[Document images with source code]
* * *

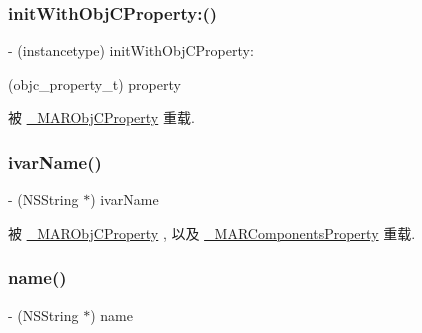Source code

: \subsubsection{\texorpdfstring{init\+With\+Obj\+C\+Property\+:()}{initWithObjCProperty:()}}
{\footnotesize\ttfamily -\/ (instancetype) init\+With\+Obj\+C\+Property\+: \begin{DoxyParamCaption}\item[{(objc\+\_\+property\+\_\+t)}]{property }\end{DoxyParamCaption}}



被 \hyperlink{interface___m_a_r_obj_c_property_a4854c8972a664dada2d8faee928cee8a}{\+\_\+\+M\+A\+R\+Obj\+C\+Property} 重载.

\mbox{\label{interface_m_a_r_property_a41b6de373b3c625532094586dd93d01c}} 
\subsubsection{\texorpdfstring{ivar\+Name()}{ivarName()}}
{\footnotesize\ttfamily -\/ (N\+S\+String $\ast$) ivar\+Name \begin{DoxyParamCaption}{ }\end{DoxyParamCaption}}



被 \hyperlink{interface___m_a_r_obj_c_property_a9a1df3b591493be4dbe9484c509faab0}{\+\_\+\+M\+A\+R\+Obj\+C\+Property} , 以及 \hyperlink{interface___m_a_r_components_property_a6c8bca188d0259d4902e7608fc08d551}{\+\_\+\+M\+A\+R\+Components\+Property} 重载.

\mbox{\label{interface_m_a_r_property_a1ee68bcd7917d7a0c991784f011b1476}} 
\subsubsection{\texorpdfstring{name()}{name()}}
{\footnotesize\ttfamily -\/ (N\+S\+String $\ast$) name \begin{DoxyParamCaption}{ }\end{DoxyParamCaption}}



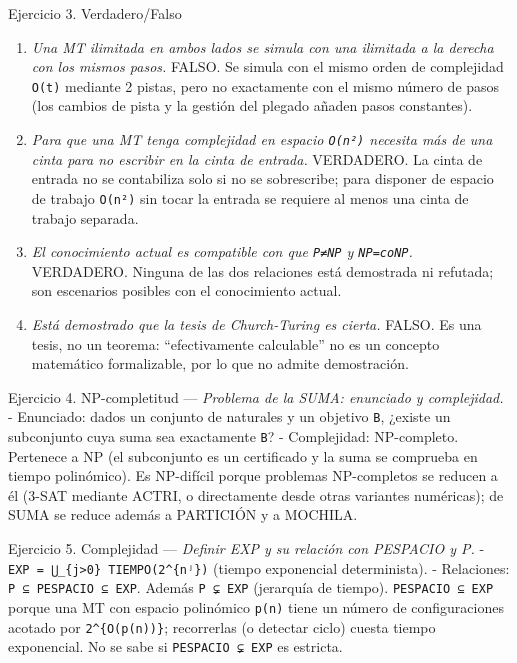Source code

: \documentclass[12pt]{book} %
\providecommand{\tightlist}{%
  \setlength{\itemsep}{0pt}\setlength{\parskip}{0pt}}
\begin{document}
Ejercicio 3. Verdadero/Falso

\begin{enumerate}
\def\labelenumi{\arabic{enumi}.}
\tightlist
\item
  \emph{Una MT ilimitada en ambos lados se simula con una ilimitada a la
  derecha con los mismos pasos.} FALSO. Se simula con el mismo orden de
  complejidad \texttt{O(t)} mediante 2 pistas, pero no exactamente con
  el mismo número de pasos (los cambios de pista y la gestión del
  plegado añaden pasos constantes).
\item
  \emph{Para que una MT tenga complejidad en espacio \texttt{O(n²)}
  necesita más de una cinta para no escribir en la cinta de entrada.}
  VERDADERO. La cinta de entrada no se contabiliza solo si no se
  sobrescribe; para disponer de espacio de trabajo \texttt{O(n²)} sin
  tocar la entrada se requiere al menos una cinta de trabajo separada.
\item
  \emph{El conocimiento actual es compatible con que \texttt{P≠NP} y
  \texttt{NP=coNP}.} VERDADERO. Ninguna de las dos relaciones está
  demostrada ni refutada; son escenarios posibles con el conocimiento
  actual.
\item
  \emph{Está demostrado que la tesis de Church-Turing es cierta.} FALSO.
  Es una tesis, no un teorema: ``efectivamente calculable'' no es un
  concepto matemático formalizable, por lo que no admite demostración.
\end{enumerate}

Ejercicio 4. NP-completitud --- \emph{Problema de la SUMA: enunciado y
complejidad.} - Enunciado: dados un conjunto de naturales y un objetivo
\texttt{B}, ¿existe un subconjunto cuya suma sea exactamente \texttt{B}?
- Complejidad: NP-completo. Pertenece a NP (el subconjunto es un
certificado y la suma se comprueba en tiempo polinómico). Es NP-difícil
porque problemas NP-completos se reducen a él (3-SAT mediante ACTRI, o
directamente desde otras variantes numéricas); de SUMA se reduce además
a PARTICIÓN y a MOCHILA.

Ejercicio 5. Complejidad --- \emph{Definir EXP y su relación con
PESPACIO y P.} -
\texttt{EXP\ =\ ⋃\_\{j\textgreater{}0\}\ TIEMPO(2\^{}\{nʲ\})} (tiempo
exponencial determinista). - Relaciones:
\texttt{P\ ⊆\ PESPACIO\ ⊆\ EXP}. Además \texttt{P\ ⊊\ EXP} (jerarquía de
tiempo). \texttt{PESPACIO\ ⊆\ EXP} porque una MT con espacio polinómico
\texttt{p(n)} tiene un número de configuraciones acotado por
\texttt{2\^{}\{O(p(n))\}}; recorrerlas (o detectar ciclo) cuesta tiempo
exponencial. No se sabe si \texttt{PESPACIO\ ⊊\ EXP} es estricta.
\end{document}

* * *

What you are asked to do:
Without the images, output all the entries exactly as they stand.

Your solution:
Source code

: \subsubsection{\texorpdfstring{init\+With\+Obj\+C\+Property\+:()}{initWithObjCProperty:()}}
{\footnotesize\ttfamily -\/ (instancetype) init\+With\+Obj\+C\+Property\+: \begin{DoxyParamCaption}\item[{(objc\+\_\+property\+\_\+t)}]{property }\end{DoxyParamCaption}}



被 \hyperlink{interface___m_a_r_obj_c_property_a4854c8972a664dada2d8faee928cee8a}{\+\_\+\+M\+A\+R\+Obj\+C\+Property} 重载.

\mbox{\label{interface_m_a_r_property_a41b6de373b3c625532094586dd93d01c}} 
\subsubsection{\texorpdfstring{ivar\+Name()}{ivarName()}}
{\footnotesize\ttfamily -\/ (N\+S\+String $\ast$) ivar\+Name \begin{DoxyParamCaption}{ }\end{DoxyParamCaption}}



被 \hyperlink{interface___m_a_r_obj_c_property_a9a1df3b591493be4dbe9484c509faab0}{\+\_\+\+M\+A\+R\+Obj\+C\+Property} , 以及 \hyperlink{interface___m_a_r_components_property_a6c8bca188d0259d4902e7608fc08d551}{\+\_\+\+M\+A\+R\+Components\+Property} 重载.

\mbox{\label{interface_m_a_r_property_a1ee68bcd7917d7a0c991784f011b1476}} 
\subsubsection{\texorpdfstring{name()}{name()}}
{\footnotesize\ttfamily -\/ (N\+S\+String $\ast$) name \begin{DoxyParamCaption}{ }\end{DoxyParamCaption}}



Source code

: \documentclass[12pt]{book} %
\providecommand{\tightlist}{%
  \setlength{\itemsep}{0pt}\setlength{\parskip}{0pt}}
\begin{document}
Ejercicio 3. Verdadero/Falso

\begin{enumerate}
\def\labelenumi{\arabic{enumi}.}
\tightlist
\item
  \emph{Una MT ilimitada en ambos lados se simula con una ilimitada a la
  derecha con los mismos pasos.} FALSO. Se simula con el mismo orden de
  complejidad \texttt{O(t)} mediante 2 pistas, pero no exactamente con
  el mismo número de pasos (los cambios de pista y la gestión del
  plegado añaden pasos constantes).
\item
  \emph{Para que una MT tenga complejidad en espacio \texttt{O(n²)}
  necesita más de una cinta para no escribir en la cinta de entrada.}
  VERDADERO. La cinta de entrada no se contabiliza solo si no se
  sobrescribe; para disponer de espacio de trabajo \texttt{O(n²)} sin
  tocar la entrada se requiere al menos una cinta de trabajo separada.
\item
  \emph{El conocimiento actual es compatible con que \texttt{P≠NP} y
  \texttt{NP=coNP}.} VERDADERO. Ninguna de las dos relaciones está
  demostrada ni refutada; son escenarios posibles con el conocimiento
  actual.
\item
  \emph{Está demostrado que la tesis de Church-Turing es cierta.} FALSO.
  Es una tesis, no un teorema: ``efectivamente calculable'' no es un
  concepto matemático formalizable, por lo que no admite demostración.
\end{enumerate}

Ejercicio 4. NP-completitud --- \emph{Problema de la SUMA: enunciado y
complejidad.} - Enunciado: dados un conjunto de naturales y un objetivo
\texttt{B}, ¿existe un subconjunto cuya suma sea exactamente \texttt{B}?
- Complejidad: NP-completo. Pertenece a NP (el subconjunto es un
certificado y la suma se comprueba en tiempo polinómico). Es NP-difícil
porque problemas NP-completos se reducen a él (3-SAT mediante ACTRI, o
directamente desde otras variantes numéricas); de SUMA se reduce además
a PARTICIÓN y a MOCHILA.

Ejercicio 5. Complejidad --- \emph{Definir EXP y su relación con
PESPACIO y P.} -
\texttt{EXP\ =\ ⋃\_\{j\textgreater{}0\}\ TIEMPO(2\^{}\{nʲ\})} (tiempo
exponencial determinista). - Relaciones:
\texttt{P\ ⊆\ PESPACIO\ ⊆\ EXP}. Además \texttt{P\ ⊊\ EXP} (jerarquía de
tiempo). \texttt{PESPACIO\ ⊆\ EXP} porque una MT con espacio polinómico
\texttt{p(n)} tiene un número de configuraciones acotado por
\texttt{2\^{}\{O(p(n))\}}; recorrerlas (o detectar ciclo) cuesta tiempo
exponencial. No se sabe si \texttt{PESPACIO\ ⊊\ EXP} es estricta.
\end{document}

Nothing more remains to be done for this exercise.